Work out how many lines of the material below contain the word "mapping", then write that number alone.

*** Opening of Data for the task ***

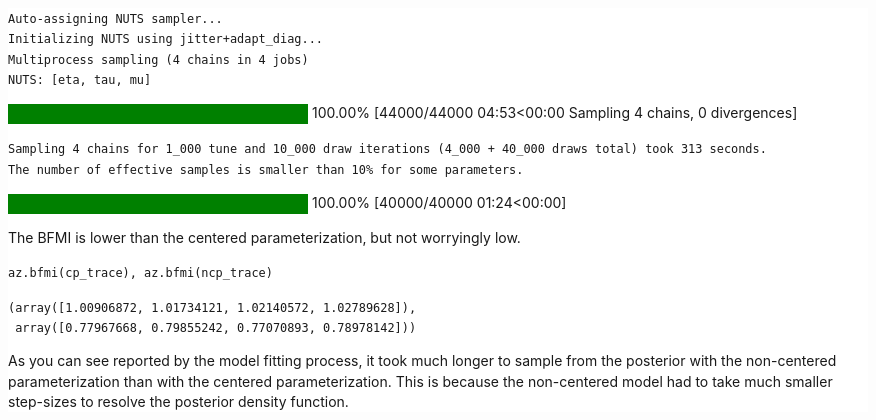     Auto-assigning NUTS sampler...
    Initializing NUTS using jitter+adapt_diag...
    Multiprocess sampling (4 chains in 4 jobs)
    NUTS: [eta, tau, mu]

<div>
    <style>
        /*Turns off some styling*/
        progress {
            /*gets rid of default border in Firefox and Opera.*/
            border: none;
            /*Needs to be in here for Safari polyfill so background images work as expected.*/
            background-size: auto;
        }
        .progress-bar-interrupted, .progress-bar-interrupted::-webkit-progress-bar {
            background: #F44336;
        }
    </style>
  <progress value='44000' class='' max='44000' style='width:300px; height:20px; vertical-align: middle;'></progress>
  100.00% [44000/44000 04:53<00:00 Sampling 4 chains, 0 divergences]
</div>

    Sampling 4 chains for 1_000 tune and 10_000 draw iterations (4_000 + 40_000 draws total) took 313 seconds.
    The number of effective samples is smaller than 10% for some parameters.

<div>
    <style>
        /*Turns off some styling*/
        progress {
            /*gets rid of default border in Firefox and Opera.*/
            border: none;
            /*Needs to be in here for Safari polyfill so background images work as expected.*/
            background-size: auto;
        }
        .progress-bar-interrupted, .progress-bar-interrupted::-webkit-progress-bar {
            background: #F44336;
        }
    </style>
  <progress value='40000' class='' max='40000' style='width:300px; height:20px; vertical-align: middle;'></progress>
  100.00% [40000/40000 01:24<00:00]
</div>

The BFMI is lower than the centered parameterization, but not worryingly low.

```python
az.bfmi(cp_trace), az.bfmi(ncp_trace)
```

    (array([1.00906872, 1.01734121, 1.02140572, 1.02789628]),
     array([0.77967668, 0.79855242, 0.77070893, 0.78978142]))

As you can see reported by the model fitting process, it took much longer to sample from the posterior with the non-centered parameterization than with the centered parameterization.
This is because the non-centered model had to take much smaller step-sizes to resolve the posterior density function.
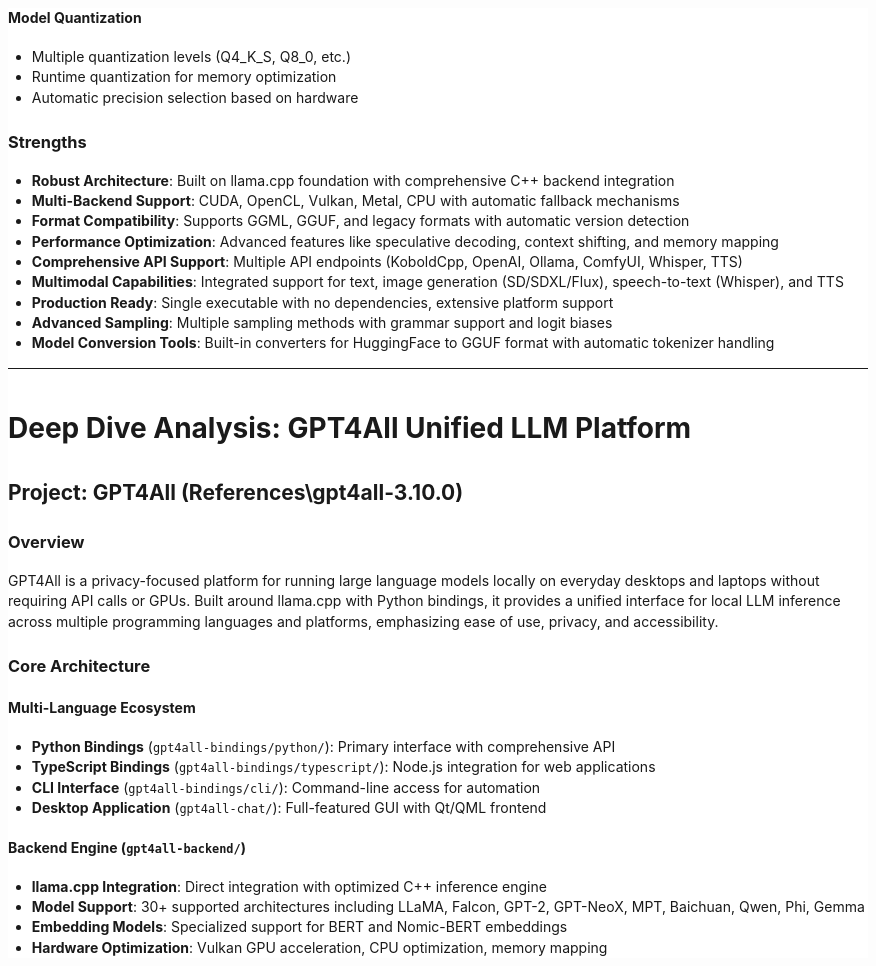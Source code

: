 #### **Model Quantization**
- Multiple quantization levels (Q4_K_S, Q8_0, etc.)
- Runtime quantization for memory optimization
- Automatic precision selection based on hardware

### Strengths
- **Robust Architecture**: Built on llama.cpp foundation with comprehensive C++ backend integration
- **Multi-Backend Support**: CUDA, OpenCL, Vulkan, Metal, CPU with automatic fallback mechanisms
- **Format Compatibility**: Supports GGML, GGUF, and legacy formats with automatic version detection
- **Performance Optimization**: Advanced features like speculative decoding, context shifting, and memory mapping
- **Comprehensive API Support**: Multiple API endpoints (KoboldCpp, OpenAI, Ollama, ComfyUI, Whisper, TTS)
- **Multimodal Capabilities**: Integrated support for text, image generation (SD/SDXL/Flux), speech-to-text (Whisper), and TTS
- **Production Ready**: Single executable with no dependencies, extensive platform support
- **Advanced Sampling**: Multiple sampling methods with grammar support and logit biases
- **Model Conversion Tools**: Built-in converters for HuggingFace to GGUF format with automatic tokenizer handling

---

# Deep Dive Analysis: GPT4All Unified LLM Platform

## Project: GPT4All (References\gpt4all-3.10.0)

### Overview
GPT4All is a privacy-focused platform for running large language models locally on everyday desktops and laptops without requiring API calls or GPUs. Built around llama.cpp with Python bindings, it provides a unified interface for local LLM inference across multiple programming languages and platforms, emphasizing ease of use, privacy, and accessibility.

### Core Architecture

#### **Multi-Language Ecosystem**
- **Python Bindings** (`gpt4all-bindings/python/`): Primary interface with comprehensive API
- **TypeScript Bindings** (`gpt4all-bindings/typescript/`): Node.js integration for web applications
- **CLI Interface** (`gpt4all-bindings/cli/`): Command-line access for automation
- **Desktop Application** (`gpt4all-chat/`): Full-featured GUI with Qt/QML frontend

#### **Backend Engine** (`gpt4all-backend/`)
- **llama.cpp Integration**: Direct integration with optimized C++ inference engine
- **Model Support**: 30+ supported architectures including LLaMA, Falcon, GPT-2, GPT-NeoX, MPT, Baichuan, Qwen, Phi, Gemma
- **Embedding Models**: Specialized support for BERT and Nomic-BERT embeddings
- **Hardware Optimization**: Vulkan GPU acceleration, CPU optimization, memory mapping
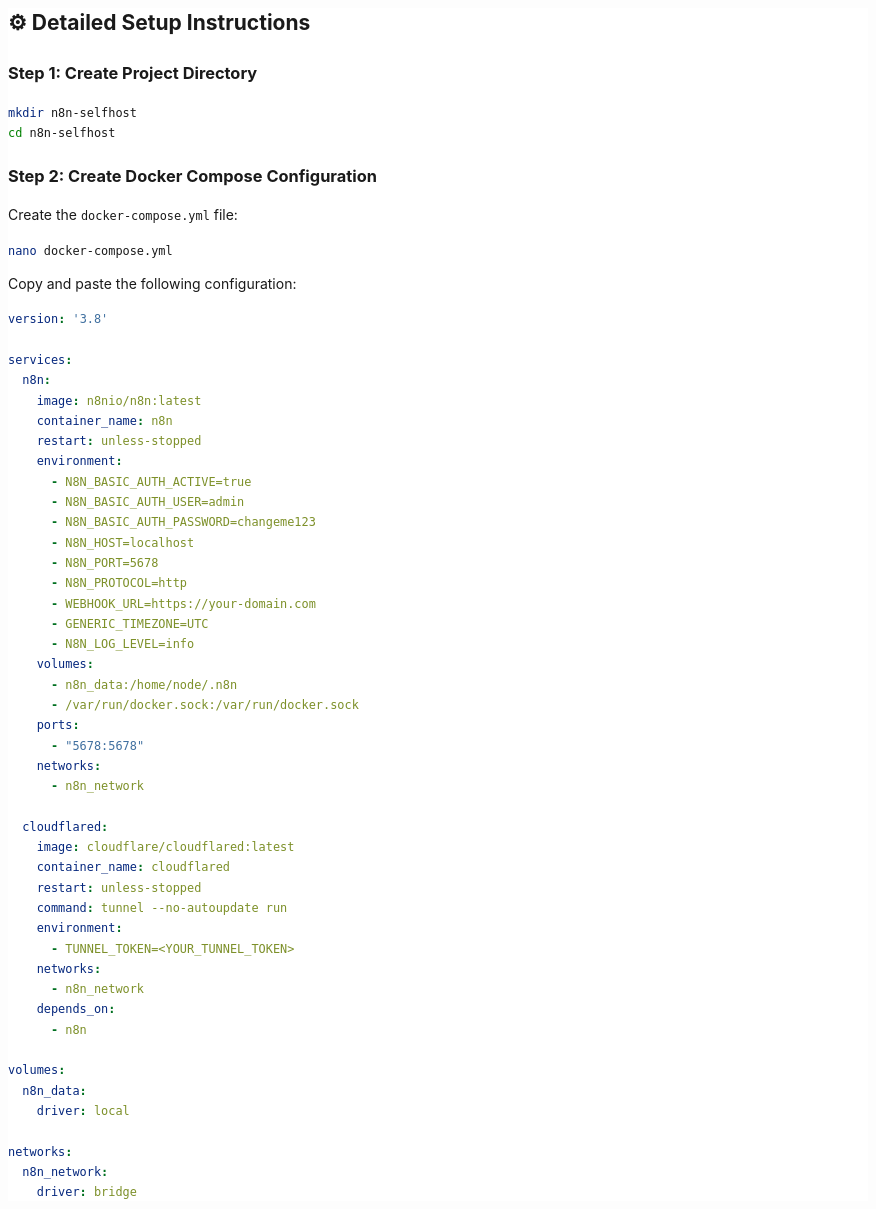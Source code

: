 
## ⚙️ Detailed Setup Instructions

### Step 1: Create Project Directory
```bash
mkdir n8n-selfhost
cd n8n-selfhost
```

### Step 2: Create Docker Compose Configuration

Create the `docker-compose.yml` file:

```bash
nano docker-compose.yml
```

Copy and paste the following configuration:

```yaml
version: '3.8'

services:
  n8n:
    image: n8nio/n8n:latest
    container_name: n8n
    restart: unless-stopped
    environment:
      - N8N_BASIC_AUTH_ACTIVE=true
      - N8N_BASIC_AUTH_USER=admin
      - N8N_BASIC_AUTH_PASSWORD=changeme123
      - N8N_HOST=localhost
      - N8N_PORT=5678
      - N8N_PROTOCOL=http
      - WEBHOOK_URL=https://your-domain.com
      - GENERIC_TIMEZONE=UTC
      - N8N_LOG_LEVEL=info
    volumes:
      - n8n_data:/home/node/.n8n
      - /var/run/docker.sock:/var/run/docker.sock
    ports:
      - "5678:5678"
    networks:
      - n8n_network

  cloudflared:
    image: cloudflare/cloudflared:latest
    container_name: cloudflared
    restart: unless-stopped
    command: tunnel --no-autoupdate run
    environment:
      - TUNNEL_TOKEN=<YOUR_TUNNEL_TOKEN>
    networks:
      - n8n_network
    depends_on:
      - n8n

volumes:
  n8n_data:
    driver: local

networks:
  n8n_network:
    driver: bridge
```
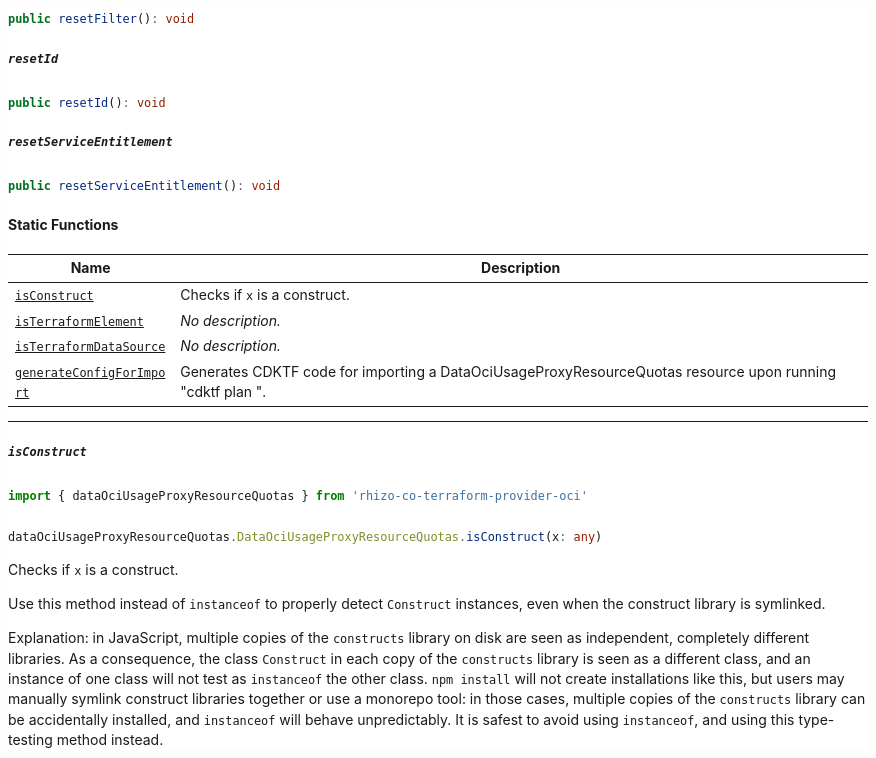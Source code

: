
 ```typescript
public resetFilter(): void
```

##### `resetId` <a name="resetId" id="rhizo-co-terraform-provider-oci.dataOciUsageProxyResourceQuotas.DataOciUsageProxyResourceQuotas.resetId"></a>

```typescript
public resetId(): void
```

##### `resetServiceEntitlement` <a name="resetServiceEntitlement" id="rhizo-co-terraform-provider-oci.dataOciUsageProxyResourceQuotas.DataOciUsageProxyResourceQuotas.resetServiceEntitlement"></a>

```typescript
public resetServiceEntitlement(): void
```

#### Static Functions <a name="Static Functions" id="Static Functions"></a>

| **Name** | **Description** |
| --- | --- |
| <code><a href="#rhizo-co-terraform-provider-oci.dataOciUsageProxyResourceQuotas.DataOciUsageProxyResourceQuotas.isConstruct">isConstruct</a></code> | Checks if `x` is a construct. |
| <code><a href="#rhizo-co-terraform-provider-oci.dataOciUsageProxyResourceQuotas.DataOciUsageProxyResourceQuotas.isTerraformElement">isTerraformElement</a></code> | *No description.* |
| <code><a href="#rhizo-co-terraform-provider-oci.dataOciUsageProxyResourceQuotas.DataOciUsageProxyResourceQuotas.isTerraformDataSource">isTerraformDataSource</a></code> | *No description.* |
| <code><a href="#rhizo-co-terraform-provider-oci.dataOciUsageProxyResourceQuotas.DataOciUsageProxyResourceQuotas.generateConfigForImport">generateConfigForImport</a></code> | Generates CDKTF code for importing a DataOciUsageProxyResourceQuotas resource upon running "cdktf plan <stack-name>". |

---

##### `isConstruct` <a name="isConstruct" id="rhizo-co-terraform-provider-oci.dataOciUsageProxyResourceQuotas.DataOciUsageProxyResourceQuotas.isConstruct"></a>

```typescript
import { dataOciUsageProxyResourceQuotas } from 'rhizo-co-terraform-provider-oci'

dataOciUsageProxyResourceQuotas.DataOciUsageProxyResourceQuotas.isConstruct(x: any)
```

Checks if `x` is a construct.

Use this method instead of `instanceof` to properly detect `Construct`
instances, even when the construct library is symlinked.

Explanation: in JavaScript, multiple copies of the `constructs` library on
disk are seen as independent, completely different libraries. As a
consequence, the class `Construct` in each copy of the `constructs` library
is seen as a different class, and an instance of one class will not test as
`instanceof` the other class. `npm install` will not create installations
like this, but users may manually symlink construct libraries together or
use a monorepo tool: in those cases, multiple copies of the `constructs`
library can be accidentally installed, and `instanceof` will behave
unpredictably. It is safest to avoid using `instanceof`, and using
this type-testing method instead.
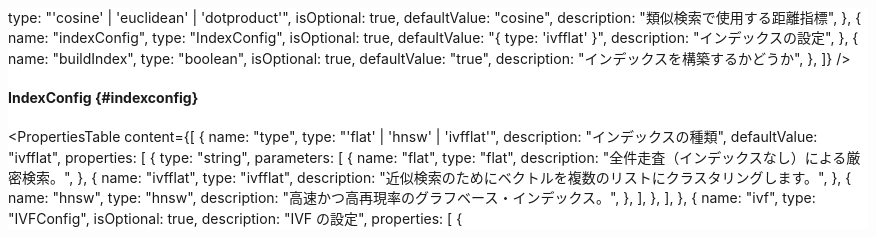 type: "'cosine' | 'euclidean' | 'dotproduct'",
isOptional: true,
defaultValue: "cosine",
description: "類似検索で使用する距離指標",
},
{
name: "indexConfig",
type: "IndexConfig",
isOptional: true,
defaultValue: "{ type: 'ivfflat' }",
description: "インデックスの設定",
},
{
name: "buildIndex",
type: "boolean",
isOptional: true,
defaultValue: "true",
description: "インデックスを構築するかどうか",
},
]}
/>

#### IndexConfig \{#indexconfig\}

<PropertiesTable
  content={[
{
name: "type",
type: "'flat' | 'hnsw' | 'ivfflat'",
description: "インデックスの種類",
defaultValue: "ivfflat",
properties: [
{
type: "string",
parameters: [
{
name: "flat",
type: "flat",
description:
"全件走査（インデックスなし）による厳密検索。",
},
{
name: "ivfflat",
type: "ivfflat",
description:
"近似検索のためにベクトルを複数のリストにクラスタリングします。",
},
{
name: "hnsw",
type: "hnsw",
description:
"高速かつ高再現率のグラフベース・インデックス。",
},
],
},
],
},
{
name: "ivf",
type: "IVFConfig",
isOptional: true,
description: "IVF の設定",
properties: [
{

*** Close of Data for the task ***

## Result for this task
2